-------- SOURCE RECORDS
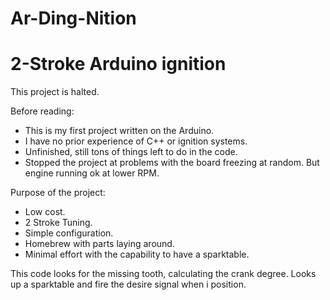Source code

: # Ar-Ding-Nition
# 2-Stroke Arduino ignition
This project is halted.


Before reading:
- This is my first project written on the Arduino.
- I have no prior experience of C++ or ignition systems.
- Unfinished, still tons of things left to do in the code.
- Stopped the project at problems with the board freezing at random. But engine running ok at lower RPM.

Purpose of the project:
- Low cost.
- 2 Stroke Tuning.
- Simple configuration.
- Homebrew with parts laying around.
- Minimal effort with the capability to have a sparktable.


This code looks for the missing tooth, calculating the crank degree. Looks up a sparktable and fire the desire signal when i position.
----------------
- _WORK REQUEST_
The answer must be the line containing "- Homebrew with parts laying around." and every line after it through the end of the records, repeated exactly.

- _EXPECTED OUTPUT_
- Homebrew with parts laying around.
- Minimal effort with the capability to have a sparktable.


This code looks for the missing tooth, calculating the crank degree. Looks up a sparktable and fire the desire signal when i position.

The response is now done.